** Opening DATA IN THIS EXERCISE block **
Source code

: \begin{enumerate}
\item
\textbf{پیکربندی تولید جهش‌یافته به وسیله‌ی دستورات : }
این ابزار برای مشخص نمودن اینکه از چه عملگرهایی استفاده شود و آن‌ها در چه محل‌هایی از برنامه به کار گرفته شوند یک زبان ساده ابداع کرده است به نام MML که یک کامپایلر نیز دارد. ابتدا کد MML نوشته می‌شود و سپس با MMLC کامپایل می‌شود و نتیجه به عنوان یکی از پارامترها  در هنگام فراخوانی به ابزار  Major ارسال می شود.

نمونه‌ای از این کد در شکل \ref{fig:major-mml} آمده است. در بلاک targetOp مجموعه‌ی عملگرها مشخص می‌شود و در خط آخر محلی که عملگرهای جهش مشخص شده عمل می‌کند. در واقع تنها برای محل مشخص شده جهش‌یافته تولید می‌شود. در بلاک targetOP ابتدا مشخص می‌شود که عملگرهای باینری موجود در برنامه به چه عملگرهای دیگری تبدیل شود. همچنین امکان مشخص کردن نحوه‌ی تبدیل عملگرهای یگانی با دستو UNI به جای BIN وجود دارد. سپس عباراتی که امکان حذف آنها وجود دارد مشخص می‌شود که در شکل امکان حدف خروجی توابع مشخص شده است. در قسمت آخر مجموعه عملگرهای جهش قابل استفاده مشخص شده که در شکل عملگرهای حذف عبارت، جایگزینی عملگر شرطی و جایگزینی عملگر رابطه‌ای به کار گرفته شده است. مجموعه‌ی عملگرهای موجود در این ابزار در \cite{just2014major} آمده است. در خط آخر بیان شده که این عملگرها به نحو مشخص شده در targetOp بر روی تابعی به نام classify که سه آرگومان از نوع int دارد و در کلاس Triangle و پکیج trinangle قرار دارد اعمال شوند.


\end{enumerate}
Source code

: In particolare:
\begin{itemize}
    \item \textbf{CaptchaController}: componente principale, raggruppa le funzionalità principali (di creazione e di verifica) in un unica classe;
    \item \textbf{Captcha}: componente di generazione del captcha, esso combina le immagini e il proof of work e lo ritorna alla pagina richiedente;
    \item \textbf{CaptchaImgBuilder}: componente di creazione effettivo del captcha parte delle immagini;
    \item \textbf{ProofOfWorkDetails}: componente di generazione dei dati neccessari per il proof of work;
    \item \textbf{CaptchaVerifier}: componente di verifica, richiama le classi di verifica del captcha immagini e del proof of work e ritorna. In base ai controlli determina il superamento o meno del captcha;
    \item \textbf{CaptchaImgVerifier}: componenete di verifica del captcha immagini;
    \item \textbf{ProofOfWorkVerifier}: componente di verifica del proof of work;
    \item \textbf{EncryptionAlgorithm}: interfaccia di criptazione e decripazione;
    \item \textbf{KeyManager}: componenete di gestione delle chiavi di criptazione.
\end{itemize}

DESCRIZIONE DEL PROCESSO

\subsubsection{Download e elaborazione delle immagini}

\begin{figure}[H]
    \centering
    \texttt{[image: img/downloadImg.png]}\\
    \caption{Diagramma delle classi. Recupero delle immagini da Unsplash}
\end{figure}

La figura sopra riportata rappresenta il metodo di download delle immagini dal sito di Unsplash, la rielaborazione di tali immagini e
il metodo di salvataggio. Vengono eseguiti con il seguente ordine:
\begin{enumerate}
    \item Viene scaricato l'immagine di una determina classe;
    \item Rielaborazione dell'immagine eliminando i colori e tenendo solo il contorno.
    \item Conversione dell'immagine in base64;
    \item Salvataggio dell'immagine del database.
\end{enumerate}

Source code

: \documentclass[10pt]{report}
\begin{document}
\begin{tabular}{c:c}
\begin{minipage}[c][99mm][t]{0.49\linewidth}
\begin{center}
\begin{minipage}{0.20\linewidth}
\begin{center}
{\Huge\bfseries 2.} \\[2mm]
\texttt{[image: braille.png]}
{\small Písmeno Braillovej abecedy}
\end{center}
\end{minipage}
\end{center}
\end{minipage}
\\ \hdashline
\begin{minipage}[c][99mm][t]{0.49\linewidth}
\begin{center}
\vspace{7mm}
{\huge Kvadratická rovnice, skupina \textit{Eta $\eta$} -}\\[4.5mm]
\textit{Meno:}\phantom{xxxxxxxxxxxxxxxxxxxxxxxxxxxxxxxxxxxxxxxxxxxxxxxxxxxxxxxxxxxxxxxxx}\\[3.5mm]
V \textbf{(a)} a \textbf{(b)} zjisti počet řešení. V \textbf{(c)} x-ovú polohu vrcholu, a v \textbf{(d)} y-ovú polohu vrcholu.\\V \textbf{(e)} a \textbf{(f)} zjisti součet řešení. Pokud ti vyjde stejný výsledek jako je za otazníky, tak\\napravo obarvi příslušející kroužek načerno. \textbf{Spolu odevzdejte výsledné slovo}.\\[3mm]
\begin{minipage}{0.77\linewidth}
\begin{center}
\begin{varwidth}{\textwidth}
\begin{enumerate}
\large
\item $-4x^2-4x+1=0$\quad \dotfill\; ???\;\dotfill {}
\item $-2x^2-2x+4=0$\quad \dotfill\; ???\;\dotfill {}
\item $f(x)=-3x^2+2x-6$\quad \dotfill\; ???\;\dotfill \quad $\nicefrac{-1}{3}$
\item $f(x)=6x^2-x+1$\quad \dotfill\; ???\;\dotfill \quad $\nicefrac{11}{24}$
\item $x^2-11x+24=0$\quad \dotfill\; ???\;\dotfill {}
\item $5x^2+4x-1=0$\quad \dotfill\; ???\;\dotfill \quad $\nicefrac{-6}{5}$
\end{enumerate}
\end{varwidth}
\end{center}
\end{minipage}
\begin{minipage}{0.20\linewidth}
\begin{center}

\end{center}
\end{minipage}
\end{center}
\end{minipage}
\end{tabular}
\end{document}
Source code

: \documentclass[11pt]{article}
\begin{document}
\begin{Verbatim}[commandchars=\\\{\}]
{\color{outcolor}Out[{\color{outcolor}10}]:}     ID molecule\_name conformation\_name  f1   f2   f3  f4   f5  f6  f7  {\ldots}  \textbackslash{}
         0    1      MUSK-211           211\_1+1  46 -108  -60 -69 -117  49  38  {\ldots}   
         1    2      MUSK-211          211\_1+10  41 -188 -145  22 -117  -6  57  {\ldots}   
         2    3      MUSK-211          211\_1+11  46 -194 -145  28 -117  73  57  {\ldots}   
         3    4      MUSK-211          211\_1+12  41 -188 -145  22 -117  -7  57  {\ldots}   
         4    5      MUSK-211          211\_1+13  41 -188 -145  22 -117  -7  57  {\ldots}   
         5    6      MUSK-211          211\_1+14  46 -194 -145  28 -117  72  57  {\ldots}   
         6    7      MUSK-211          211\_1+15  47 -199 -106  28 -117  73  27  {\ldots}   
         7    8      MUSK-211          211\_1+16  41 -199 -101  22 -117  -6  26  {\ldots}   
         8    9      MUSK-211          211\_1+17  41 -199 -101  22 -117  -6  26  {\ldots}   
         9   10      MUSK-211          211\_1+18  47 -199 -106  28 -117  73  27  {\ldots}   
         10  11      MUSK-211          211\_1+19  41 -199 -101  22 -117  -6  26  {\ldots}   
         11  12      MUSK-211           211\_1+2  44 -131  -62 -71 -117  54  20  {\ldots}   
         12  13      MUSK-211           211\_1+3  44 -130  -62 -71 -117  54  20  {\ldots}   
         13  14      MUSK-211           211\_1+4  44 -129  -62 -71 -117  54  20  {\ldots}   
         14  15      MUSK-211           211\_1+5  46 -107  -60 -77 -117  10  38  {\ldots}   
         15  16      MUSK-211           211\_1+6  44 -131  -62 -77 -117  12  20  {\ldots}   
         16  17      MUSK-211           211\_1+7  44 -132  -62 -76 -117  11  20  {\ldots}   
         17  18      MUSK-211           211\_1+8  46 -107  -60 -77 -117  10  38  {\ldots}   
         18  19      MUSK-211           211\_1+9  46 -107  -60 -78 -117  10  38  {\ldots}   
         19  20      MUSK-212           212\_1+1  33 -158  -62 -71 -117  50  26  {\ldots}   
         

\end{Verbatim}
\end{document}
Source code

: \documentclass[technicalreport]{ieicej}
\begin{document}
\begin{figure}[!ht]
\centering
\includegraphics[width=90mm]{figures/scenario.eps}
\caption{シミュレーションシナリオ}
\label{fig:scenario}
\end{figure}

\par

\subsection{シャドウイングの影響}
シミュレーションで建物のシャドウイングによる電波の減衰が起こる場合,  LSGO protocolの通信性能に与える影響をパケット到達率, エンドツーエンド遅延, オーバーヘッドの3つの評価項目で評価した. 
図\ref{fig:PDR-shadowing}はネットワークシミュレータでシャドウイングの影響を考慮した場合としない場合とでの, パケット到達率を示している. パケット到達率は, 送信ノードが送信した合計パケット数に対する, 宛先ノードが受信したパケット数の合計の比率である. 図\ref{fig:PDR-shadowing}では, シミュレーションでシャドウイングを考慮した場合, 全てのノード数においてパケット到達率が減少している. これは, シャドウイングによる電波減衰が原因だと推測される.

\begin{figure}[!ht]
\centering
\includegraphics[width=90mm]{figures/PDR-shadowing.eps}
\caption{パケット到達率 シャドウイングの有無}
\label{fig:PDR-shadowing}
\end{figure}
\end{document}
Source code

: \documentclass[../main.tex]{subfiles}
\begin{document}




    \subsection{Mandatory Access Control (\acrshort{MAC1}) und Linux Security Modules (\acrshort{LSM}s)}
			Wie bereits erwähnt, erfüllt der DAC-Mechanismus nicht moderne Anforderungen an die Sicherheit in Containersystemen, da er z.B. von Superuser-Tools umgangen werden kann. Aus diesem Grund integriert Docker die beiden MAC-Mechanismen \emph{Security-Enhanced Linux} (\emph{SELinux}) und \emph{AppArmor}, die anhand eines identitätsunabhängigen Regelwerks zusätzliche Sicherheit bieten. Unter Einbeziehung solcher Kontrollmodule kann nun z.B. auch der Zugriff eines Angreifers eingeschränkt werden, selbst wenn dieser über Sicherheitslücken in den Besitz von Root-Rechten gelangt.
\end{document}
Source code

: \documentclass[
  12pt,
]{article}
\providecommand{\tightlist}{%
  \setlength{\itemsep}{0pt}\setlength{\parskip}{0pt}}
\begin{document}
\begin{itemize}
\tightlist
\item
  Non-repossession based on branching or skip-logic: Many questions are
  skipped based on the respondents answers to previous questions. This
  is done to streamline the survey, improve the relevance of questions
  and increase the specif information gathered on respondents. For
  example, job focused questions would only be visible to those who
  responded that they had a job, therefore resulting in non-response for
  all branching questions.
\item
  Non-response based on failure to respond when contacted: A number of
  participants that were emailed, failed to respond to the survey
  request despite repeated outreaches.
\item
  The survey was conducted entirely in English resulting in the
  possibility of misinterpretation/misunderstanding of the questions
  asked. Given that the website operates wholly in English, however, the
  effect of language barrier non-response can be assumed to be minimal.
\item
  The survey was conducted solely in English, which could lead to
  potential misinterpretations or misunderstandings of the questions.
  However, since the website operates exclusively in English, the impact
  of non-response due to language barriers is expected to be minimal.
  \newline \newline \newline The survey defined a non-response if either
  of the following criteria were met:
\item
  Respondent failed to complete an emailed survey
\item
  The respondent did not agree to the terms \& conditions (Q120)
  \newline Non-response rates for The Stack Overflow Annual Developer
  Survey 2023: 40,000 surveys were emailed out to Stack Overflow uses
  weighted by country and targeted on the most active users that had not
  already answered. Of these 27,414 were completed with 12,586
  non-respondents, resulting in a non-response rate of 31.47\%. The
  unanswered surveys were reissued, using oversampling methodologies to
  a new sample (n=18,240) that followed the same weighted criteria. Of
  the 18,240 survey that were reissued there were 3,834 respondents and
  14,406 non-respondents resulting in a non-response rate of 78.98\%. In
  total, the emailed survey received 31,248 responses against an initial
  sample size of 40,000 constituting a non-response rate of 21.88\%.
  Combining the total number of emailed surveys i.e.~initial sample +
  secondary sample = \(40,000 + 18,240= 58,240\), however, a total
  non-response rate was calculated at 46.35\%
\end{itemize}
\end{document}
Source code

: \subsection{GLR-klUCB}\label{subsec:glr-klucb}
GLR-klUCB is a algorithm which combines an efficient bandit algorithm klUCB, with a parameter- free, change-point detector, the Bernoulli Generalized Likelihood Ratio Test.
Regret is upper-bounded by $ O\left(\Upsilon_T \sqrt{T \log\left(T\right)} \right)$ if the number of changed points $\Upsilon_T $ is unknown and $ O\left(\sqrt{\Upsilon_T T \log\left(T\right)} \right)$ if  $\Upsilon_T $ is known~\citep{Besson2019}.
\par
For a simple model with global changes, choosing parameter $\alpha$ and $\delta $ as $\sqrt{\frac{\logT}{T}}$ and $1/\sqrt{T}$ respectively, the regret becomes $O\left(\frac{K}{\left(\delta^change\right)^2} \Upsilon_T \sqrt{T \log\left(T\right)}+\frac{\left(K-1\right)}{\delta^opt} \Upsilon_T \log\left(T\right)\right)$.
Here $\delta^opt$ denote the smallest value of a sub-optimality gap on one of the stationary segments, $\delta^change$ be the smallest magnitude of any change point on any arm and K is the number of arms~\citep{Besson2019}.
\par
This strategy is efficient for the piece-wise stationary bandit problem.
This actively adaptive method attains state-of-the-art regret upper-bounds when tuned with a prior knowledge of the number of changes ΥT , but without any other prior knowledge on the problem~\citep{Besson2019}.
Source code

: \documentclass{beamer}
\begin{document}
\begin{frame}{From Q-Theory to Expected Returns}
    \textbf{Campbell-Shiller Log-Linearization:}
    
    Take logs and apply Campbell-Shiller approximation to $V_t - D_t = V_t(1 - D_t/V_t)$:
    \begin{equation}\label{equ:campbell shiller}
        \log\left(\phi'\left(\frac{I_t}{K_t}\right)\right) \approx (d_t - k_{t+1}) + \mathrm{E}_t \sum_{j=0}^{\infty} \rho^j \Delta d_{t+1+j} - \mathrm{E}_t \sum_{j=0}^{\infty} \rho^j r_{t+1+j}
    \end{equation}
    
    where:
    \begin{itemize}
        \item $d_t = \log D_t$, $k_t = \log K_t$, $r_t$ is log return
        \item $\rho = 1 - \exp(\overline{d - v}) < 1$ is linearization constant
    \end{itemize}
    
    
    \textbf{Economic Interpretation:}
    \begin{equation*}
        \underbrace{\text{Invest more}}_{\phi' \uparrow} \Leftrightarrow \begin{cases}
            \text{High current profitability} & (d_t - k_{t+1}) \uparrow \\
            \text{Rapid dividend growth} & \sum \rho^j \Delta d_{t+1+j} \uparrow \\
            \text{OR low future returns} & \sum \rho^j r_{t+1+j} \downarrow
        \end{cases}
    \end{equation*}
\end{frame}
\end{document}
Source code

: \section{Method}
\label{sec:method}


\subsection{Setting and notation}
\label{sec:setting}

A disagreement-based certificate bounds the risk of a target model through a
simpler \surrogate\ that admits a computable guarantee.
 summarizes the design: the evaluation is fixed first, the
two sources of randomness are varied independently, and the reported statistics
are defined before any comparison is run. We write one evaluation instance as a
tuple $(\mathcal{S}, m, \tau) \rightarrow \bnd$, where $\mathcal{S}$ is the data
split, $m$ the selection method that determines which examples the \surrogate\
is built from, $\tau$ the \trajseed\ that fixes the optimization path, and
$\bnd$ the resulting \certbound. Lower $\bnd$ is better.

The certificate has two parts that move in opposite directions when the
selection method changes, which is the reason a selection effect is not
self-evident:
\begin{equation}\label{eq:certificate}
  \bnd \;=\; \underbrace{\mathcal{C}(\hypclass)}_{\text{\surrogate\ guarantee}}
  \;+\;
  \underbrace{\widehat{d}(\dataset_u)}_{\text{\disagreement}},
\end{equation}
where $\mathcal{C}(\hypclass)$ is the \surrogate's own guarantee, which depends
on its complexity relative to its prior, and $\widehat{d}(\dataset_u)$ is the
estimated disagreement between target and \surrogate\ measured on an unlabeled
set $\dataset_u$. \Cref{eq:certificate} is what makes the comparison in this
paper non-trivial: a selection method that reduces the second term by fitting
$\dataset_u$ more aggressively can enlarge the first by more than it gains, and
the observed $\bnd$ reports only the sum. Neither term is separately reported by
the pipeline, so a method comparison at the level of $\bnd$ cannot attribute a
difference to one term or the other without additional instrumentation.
** Closing DATA IN THIS EXERCISE block **
TASK ITEM:
Taking the records from the top, repeat each line exactly until you have repeated the line that contains "تولید جهش‌یافته به".

SOLUTION FOR THIS TASK:
Source code

: \begin{enumerate}
\item
\textbf{پیکربندی تولید جهش‌یافته به وسیله‌ی دستورات : }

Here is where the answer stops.